Question

I have a bridge table book_person between tables book and person to provide many-to-many relation. In this table I also have role-definitions, to set which roles (author, editor, illustrator, translator etc.) a person has on particular book. Now I consider to split roles to separate role tables (like book_author, book_translator etc). But I am in doubt, is it good idea or not? For pros, it makes DB more clean and one simple benefit I see that DBIC schema loader detects such simple bridge-tables and creates many-to-many accessors to me. For cons I see that aggregating functions for roles will need more joinings.

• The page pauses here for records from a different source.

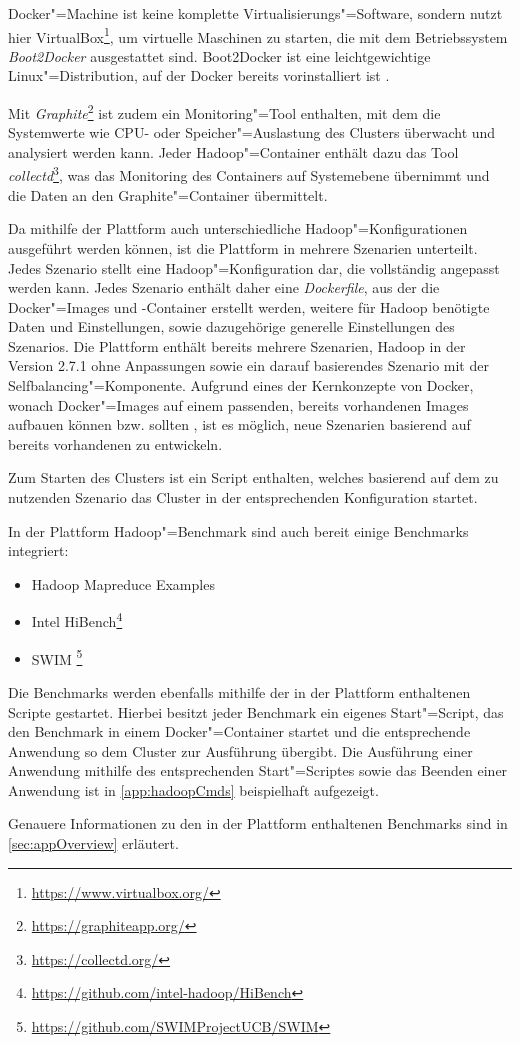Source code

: Docker"=Machine ist keine komplette Virtualisierungs"=Software, sondern nutzt hier VirtualBox\footnote{\url{https://www.virtualbox.org/}}, um virtuelle Maschinen zu starten, die mit dem Betriebssystem \emph{Boot2Docker} ausgestattet sind.
Boot2Docker ist eine leichtgewichtige Linux"=Distribution, auf der Docker bereits vorinstalliert ist \cite{DockerMachineGettingStartedVm}.

Mit \emph{Graphite}\footnote{\url{https://graphiteapp.org/}} ist zudem ein Monitoring"=Tool enthalten, mit dem die Systemwerte wie CPU- oder Speicher"=Auslastung des Clusters überwacht und analysiert werden kann.
Jeder Hadoop"=Container enthält dazu das Tool \emph{collectd}\footnote{\url{https://collectd.org/}}, was das Monitoring des Containers auf Systemebene übernimmt und die Daten an den Graphite"=Container übermittelt.

Da mithilfe der Plattform auch unterschiedliche Hadoop"=Konfigurationen ausgeführt werden können, ist die Plattform in mehrere Szenarien unterteilt.
Jedes Szenario stellt eine Hadoop"=Konfiguration dar, die vollständig angepasst werden kann.
Jedes Szenario enthält daher eine \emph{Dockerfile}, aus der die Docker"=Images und -Container erstellt werden, weitere für Hadoop benötigte Daten und Einstellungen, sowie dazugehörige generelle Einstellungen des Szenarios.
Die Plattform enthält bereits mehrere Szenarien, \uA Hadoop in der Version 2.7.1 ohne Anpassungen sowie ein darauf basierendes Szenario mit der Selfbalancing"=Komponente.
Aufgrund eines der Kernkonzepte von Docker, wonach Docker"=Images auf einem passenden, bereits vorhandenen Images aufbauen können bzw. sollten \cite{DockerdevBestPractice}, ist es möglich, neue Szenarien basierend auf bereits vorhandenen zu entwickeln.

Zum Starten des Clusters ist ein Script enthalten, welches basierend auf dem zu nutzenden Szenario das Cluster in der entsprechenden Konfiguration startet.

In der Plattform Hadoop"=Benchmark sind auch bereit einige Benchmarks integriert:

\begin{itemize}
    \item Hadoop Mapreduce Examples
    \item Intel HiBench\footnote{\url{https://github.com/intel-hadoop/HiBench}}
    \item \gls{SWIM} \footnote{\url{https://github.com/SWIMProjectUCB/SWIM}}
\end{itemize}

Die Benchmarks werden ebenfalls mithilfe der in der Plattform enthaltenen Scripte gestartet.
Hierbei besitzt jeder Benchmark ein eigenes Start"=Script, das den Benchmark in einem Docker"=Container startet und die entsprechende \gls{Anwendung} so dem Cluster zur Ausführung übergibt.
Die Ausführung einer \gls{Anwendung} mithilfe des entsprechenden Start"=Scriptes sowie das Beenden einer \gls{Anwendung} ist in \cref{app:hadoopCmds} beispielhaft aufgezeigt.

Genauere Informationen zu den in der Plattform enthaltenen Benchmarks sind in \cref{sec:appOverview} erläutert.
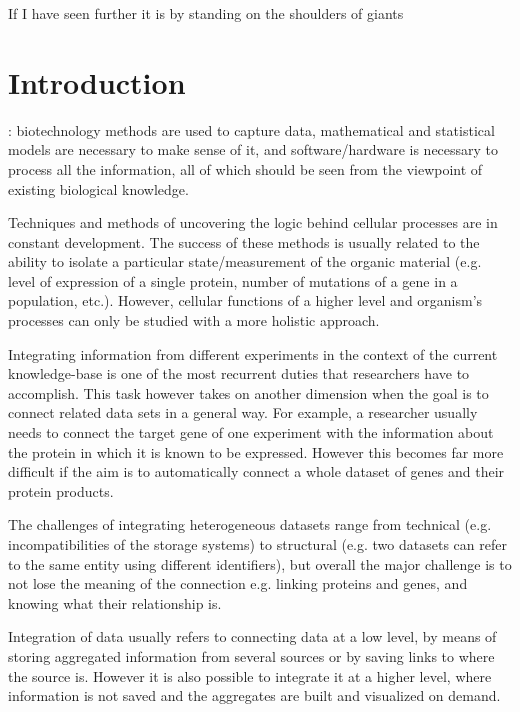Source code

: \begin{savequote}[75mm] 
If I have seen further it is by standing on the shoulders of giants
\end{savequote}

\chapter{Introduction}

: biotechnology methods are used to capture data, mathematical and statistical models are necessary to make sense of it, and software/hardware is necessary to process all the information,  all of which should be seen from the viewpoint of existing biological knowledge.

Techniques and methods of uncovering the logic behind cellular processes are in constant development. The success of these methods is usually related to the ability to isolate a particular state/measurement of the organic material (e.g. level of expression of a single protein, number of mutations of a gene in a population, etc.). However,  cellular functions of a higher level and organism's processes can only be studied with a more holistic approach.

Integrating information from different experiments in the context of the current knowledge-base is one of the most recurrent duties that researchers have to accomplish. This task however takes on another dimension when the goal is to connect related data sets in a general way. For example, a researcher usually needs to connect the target gene of one experiment with the information about the protein in which it is known to be expressed.  However this becomes far more difficult if the aim is to automatically connect a whole dataset of genes and their protein products.

The challenges of integrating heterogeneous datasets range from technical (e.g. incompatibilities of the storage systems) to structural (e.g. two datasets can refer to the same entity using different identifiers), but overall the major challenge is to not lose the meaning of the connection e.g. linking proteins and genes, and knowing what their relationship is.

Integration of data usually refers to connecting data at a low level, by means of storing aggregated information from several sources or by saving links to where the source is. However it is also possible to integrate it at a higher level, where information is not saved and the aggregates are built and visualized on demand.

What are the benefits of using separate role-bridgetable over all-in-one role-bridgetable? And what are shortcomings? I am trying to upgrade my apps using ORM (DBIx::Class), but not knowing it well yet, so considerations towards it are also really welcome.

Was it helpful?

Solution

create table book (
  id_book integer primary key,
  name_book text,
  author_book
);

create table person (
  id_person integer primary key,
  name_person text
);

create table book_person (
  id_person integer,
  id_book integer,
  role_person text,
  primary key (id_person, id_book)
);

I think using role in book_person table is a good choice if one person has ONLY one role because:

  1. There are just a few roles which you use.
  2. To wouldn't to litter your DB when you could do it if created some more tables like book_author, book_translator.
  3. You don't need to use as you said many joinings.
  4. Roles in your case just an attribute and if you don't keep some extra info about roles capabilities you shouldn't create one more table for keeping binding role-person. You already keep it in book_person.

You need to create another table for role if you have:

  1. One person has more than one role.
  2. You keep some extra info about role as I said above.

I guess that's all.

OTHER TIPS

Given that a person can have multiple roles for a book, I would create a separate table (say book_person_role) with person-id/book-id as foreign key and a role-id. Thus you get a one-to-many relation from book_person to book_person_role. I wouldn't create a table per role; that would mean changing the schema when a role is added/deleted/changed.